Lecture 6: Vision Transformers¶

Previous lecture: Modelling sequences¶

Modelling sequences
Recurrent neural networks (RNN) and their variants: RNN, GRU, LSTM
Concept of attention
Transformer architecture

Todays lecture¶

Original idea of VIT
Beit (3 versions)
Cait
Cross-ViT
SWIN
Transformers for object detection
DINO
MobileVIT (3 versions)
XCiT
MLP-Mixer

Transformers in vision¶

Transormer-based models have revolutionized NLP models. The idea to apply them to images seems to be natural --- only after it has been proposed in the paper

An Image is Worth 16x16 Words: Transformers for Image Recognition at Scale, by Alexey Dosovitskiy, Lucas Beyer, Alexander Kolesnikov, Dirk Weissenborn, Xiaohua Zhai, Thomas Unterthiner, Mostafa Dehghani, Matthias Minderer, Georg Heigold, Sylvain Gelly, Jakob Uszkoreit, Neil Houlsby

What is the main idea?

Patches¶

The main task is to replace an image by a sequence.
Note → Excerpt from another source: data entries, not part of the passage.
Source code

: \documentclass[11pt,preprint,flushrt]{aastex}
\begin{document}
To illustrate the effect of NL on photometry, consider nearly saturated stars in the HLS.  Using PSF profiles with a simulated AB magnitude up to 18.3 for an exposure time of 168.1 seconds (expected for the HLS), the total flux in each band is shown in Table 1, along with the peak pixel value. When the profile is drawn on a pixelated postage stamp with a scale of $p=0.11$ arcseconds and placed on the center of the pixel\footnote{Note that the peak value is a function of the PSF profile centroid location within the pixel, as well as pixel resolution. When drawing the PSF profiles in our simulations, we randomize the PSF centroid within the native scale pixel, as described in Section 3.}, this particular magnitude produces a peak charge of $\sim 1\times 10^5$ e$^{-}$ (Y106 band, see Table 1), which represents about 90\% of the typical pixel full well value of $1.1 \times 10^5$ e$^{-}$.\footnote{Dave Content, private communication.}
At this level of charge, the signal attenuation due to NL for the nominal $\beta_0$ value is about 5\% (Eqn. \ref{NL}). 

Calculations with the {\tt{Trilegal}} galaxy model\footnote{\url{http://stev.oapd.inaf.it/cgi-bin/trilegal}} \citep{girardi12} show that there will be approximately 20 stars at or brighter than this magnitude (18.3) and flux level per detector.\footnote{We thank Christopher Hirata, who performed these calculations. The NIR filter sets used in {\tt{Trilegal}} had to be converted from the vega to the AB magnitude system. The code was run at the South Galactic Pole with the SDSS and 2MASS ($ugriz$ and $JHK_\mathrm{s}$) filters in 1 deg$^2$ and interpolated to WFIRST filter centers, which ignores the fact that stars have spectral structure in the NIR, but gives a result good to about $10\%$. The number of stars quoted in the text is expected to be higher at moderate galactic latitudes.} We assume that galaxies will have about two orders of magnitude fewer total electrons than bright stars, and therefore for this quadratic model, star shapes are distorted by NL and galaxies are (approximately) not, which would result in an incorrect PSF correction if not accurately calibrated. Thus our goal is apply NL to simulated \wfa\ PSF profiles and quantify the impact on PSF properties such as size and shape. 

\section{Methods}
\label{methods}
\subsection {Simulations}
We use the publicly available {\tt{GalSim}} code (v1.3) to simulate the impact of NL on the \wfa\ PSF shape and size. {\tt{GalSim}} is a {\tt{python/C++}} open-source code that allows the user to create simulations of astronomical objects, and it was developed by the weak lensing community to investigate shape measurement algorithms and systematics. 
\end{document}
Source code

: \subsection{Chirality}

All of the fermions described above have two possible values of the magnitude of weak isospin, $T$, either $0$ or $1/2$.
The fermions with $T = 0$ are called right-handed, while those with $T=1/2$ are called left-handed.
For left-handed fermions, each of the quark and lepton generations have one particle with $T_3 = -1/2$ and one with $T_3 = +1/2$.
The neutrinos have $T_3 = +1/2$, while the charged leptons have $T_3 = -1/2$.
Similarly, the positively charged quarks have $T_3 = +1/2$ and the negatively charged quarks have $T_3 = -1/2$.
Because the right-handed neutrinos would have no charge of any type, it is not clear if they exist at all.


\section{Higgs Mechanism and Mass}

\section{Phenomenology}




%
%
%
The most natural idea to do so is patches.

The image is split into patches (blocks). The blocks are processed by a very simple 1-layer convolutional neural networks,

the patches are flattened and positional encodings are added to each pixel.

For classification, and additional classification head is added.

It is better to see...

Architecture of VIT¶

When we have our sequence, we can just apply the transformer on top to do classication.

General scheme of VIT¶

Training original VIT¶

The model is pretrained on large datasets and then fine-tuned on downstream tasks.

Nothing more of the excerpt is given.